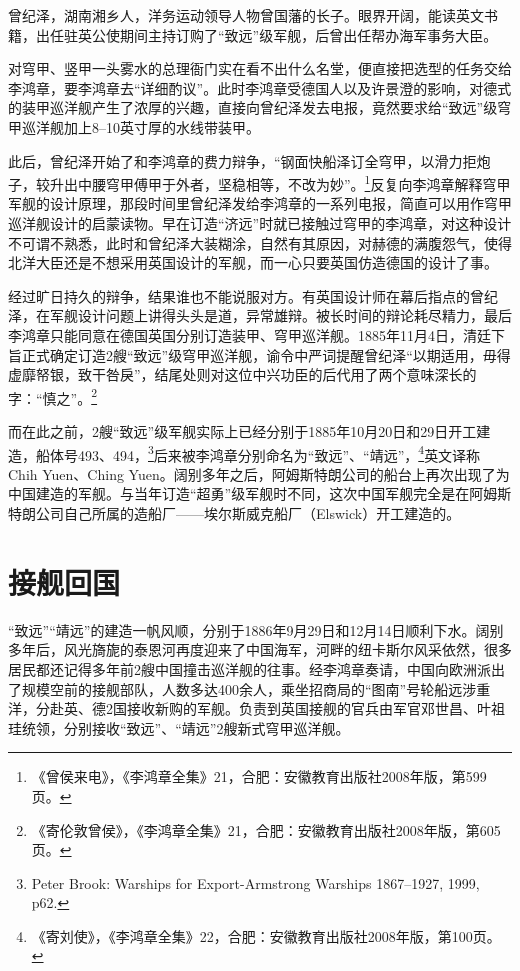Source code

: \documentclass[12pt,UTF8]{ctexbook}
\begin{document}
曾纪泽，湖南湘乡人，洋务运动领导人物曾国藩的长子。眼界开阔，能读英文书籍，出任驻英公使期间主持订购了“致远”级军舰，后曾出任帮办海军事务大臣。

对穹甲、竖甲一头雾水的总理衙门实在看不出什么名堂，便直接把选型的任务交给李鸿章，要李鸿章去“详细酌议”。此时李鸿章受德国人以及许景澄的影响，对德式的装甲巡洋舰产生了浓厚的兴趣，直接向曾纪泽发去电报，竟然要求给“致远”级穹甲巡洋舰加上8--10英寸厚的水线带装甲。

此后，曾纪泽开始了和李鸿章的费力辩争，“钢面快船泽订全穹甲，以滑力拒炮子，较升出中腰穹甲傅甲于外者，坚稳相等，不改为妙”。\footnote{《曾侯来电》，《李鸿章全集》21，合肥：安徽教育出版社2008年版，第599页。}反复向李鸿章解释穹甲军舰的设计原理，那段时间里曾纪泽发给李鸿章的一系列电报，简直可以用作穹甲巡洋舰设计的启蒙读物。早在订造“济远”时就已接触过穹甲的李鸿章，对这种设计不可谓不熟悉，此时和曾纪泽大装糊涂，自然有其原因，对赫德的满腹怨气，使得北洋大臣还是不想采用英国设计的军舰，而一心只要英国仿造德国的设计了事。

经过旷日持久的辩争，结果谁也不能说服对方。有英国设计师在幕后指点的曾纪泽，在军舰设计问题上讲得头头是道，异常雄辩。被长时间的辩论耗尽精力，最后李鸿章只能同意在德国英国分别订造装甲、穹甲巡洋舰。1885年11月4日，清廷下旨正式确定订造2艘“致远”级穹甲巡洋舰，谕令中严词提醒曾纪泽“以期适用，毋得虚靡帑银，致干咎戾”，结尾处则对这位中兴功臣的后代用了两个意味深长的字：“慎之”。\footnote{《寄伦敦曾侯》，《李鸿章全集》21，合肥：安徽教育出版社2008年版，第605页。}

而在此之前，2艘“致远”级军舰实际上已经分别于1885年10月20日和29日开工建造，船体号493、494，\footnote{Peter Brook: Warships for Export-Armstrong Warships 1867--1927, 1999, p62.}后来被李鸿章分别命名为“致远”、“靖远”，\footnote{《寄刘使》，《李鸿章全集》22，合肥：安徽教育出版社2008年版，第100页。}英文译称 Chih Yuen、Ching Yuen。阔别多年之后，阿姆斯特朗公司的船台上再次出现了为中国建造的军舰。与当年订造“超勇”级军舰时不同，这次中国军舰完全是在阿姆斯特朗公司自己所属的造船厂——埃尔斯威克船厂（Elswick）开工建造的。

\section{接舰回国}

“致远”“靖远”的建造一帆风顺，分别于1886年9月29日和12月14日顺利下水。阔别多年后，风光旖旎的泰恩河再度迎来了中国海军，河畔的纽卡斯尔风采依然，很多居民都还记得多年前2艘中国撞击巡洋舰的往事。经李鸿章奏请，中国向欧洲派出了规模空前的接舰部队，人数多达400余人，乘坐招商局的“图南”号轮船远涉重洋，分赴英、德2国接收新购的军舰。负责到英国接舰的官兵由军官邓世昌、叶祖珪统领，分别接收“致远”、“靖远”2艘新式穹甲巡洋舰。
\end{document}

--

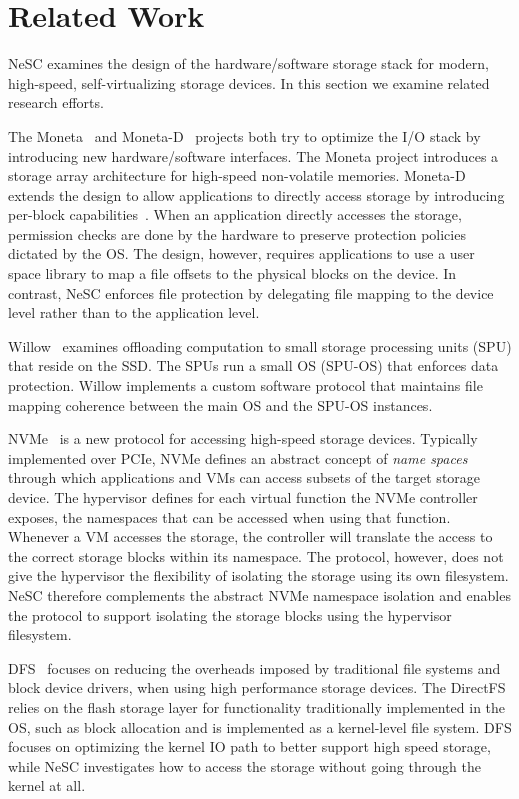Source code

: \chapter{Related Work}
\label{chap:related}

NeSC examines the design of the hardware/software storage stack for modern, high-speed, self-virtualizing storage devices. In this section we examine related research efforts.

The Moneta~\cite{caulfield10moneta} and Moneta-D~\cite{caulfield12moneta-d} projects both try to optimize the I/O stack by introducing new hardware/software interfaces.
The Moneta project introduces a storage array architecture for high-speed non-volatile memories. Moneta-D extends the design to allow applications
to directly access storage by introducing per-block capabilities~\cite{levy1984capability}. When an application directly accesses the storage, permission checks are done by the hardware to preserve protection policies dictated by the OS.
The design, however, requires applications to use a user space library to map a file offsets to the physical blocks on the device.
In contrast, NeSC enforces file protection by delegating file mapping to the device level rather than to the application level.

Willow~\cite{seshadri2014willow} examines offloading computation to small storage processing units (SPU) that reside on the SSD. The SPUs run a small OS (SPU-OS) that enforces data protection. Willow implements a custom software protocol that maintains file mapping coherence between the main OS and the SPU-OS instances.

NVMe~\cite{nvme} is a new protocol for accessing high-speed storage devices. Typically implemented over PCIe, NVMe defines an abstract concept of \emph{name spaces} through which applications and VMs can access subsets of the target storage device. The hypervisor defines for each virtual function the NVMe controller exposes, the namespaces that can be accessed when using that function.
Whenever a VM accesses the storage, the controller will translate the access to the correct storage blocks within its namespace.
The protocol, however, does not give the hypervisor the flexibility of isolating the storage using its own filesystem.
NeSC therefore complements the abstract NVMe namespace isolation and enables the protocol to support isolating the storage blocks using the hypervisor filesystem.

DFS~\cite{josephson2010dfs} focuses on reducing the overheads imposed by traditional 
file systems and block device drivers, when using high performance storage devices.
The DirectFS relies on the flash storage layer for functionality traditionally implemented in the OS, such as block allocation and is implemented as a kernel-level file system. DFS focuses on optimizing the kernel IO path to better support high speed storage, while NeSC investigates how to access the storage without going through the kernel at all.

--

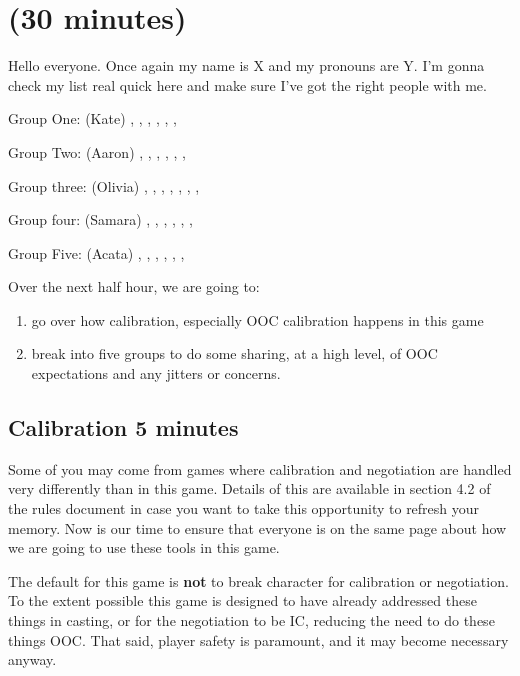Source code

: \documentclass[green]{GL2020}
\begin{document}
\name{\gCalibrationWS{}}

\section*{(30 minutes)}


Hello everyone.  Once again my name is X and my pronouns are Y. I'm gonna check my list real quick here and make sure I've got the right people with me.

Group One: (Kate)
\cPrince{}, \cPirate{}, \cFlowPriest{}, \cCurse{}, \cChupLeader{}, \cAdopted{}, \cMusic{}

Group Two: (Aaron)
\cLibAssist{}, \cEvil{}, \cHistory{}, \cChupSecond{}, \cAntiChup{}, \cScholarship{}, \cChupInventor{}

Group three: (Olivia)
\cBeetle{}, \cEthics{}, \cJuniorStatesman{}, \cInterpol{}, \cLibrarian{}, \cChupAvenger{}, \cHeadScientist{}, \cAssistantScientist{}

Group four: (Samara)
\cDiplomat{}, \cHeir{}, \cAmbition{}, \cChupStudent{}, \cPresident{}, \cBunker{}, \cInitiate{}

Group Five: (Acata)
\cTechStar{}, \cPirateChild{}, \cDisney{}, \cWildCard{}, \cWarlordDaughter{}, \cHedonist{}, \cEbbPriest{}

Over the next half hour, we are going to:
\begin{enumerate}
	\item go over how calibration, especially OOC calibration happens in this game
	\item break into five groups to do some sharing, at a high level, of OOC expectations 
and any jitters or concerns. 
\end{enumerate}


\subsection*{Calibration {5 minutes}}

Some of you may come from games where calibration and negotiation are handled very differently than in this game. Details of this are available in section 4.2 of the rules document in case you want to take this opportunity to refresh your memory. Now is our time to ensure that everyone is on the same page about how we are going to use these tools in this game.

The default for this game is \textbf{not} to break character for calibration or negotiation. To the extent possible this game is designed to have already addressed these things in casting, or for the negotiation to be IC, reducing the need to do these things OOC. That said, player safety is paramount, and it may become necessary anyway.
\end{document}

## TASK BRIEF
Only the lines above starting with the one with "The protocol, however, does" and going through the one with "NeSC therefore complements" are to be copied, word for word and with both ends kept.

## ANSWER BELOW
The protocol, however, does not give the hypervisor the flexibility of isolating the storage using its own filesystem.
NeSC therefore complements the abstract NVMe namespace isolation and enables the protocol to support isolating the storage blocks using the hypervisor filesystem.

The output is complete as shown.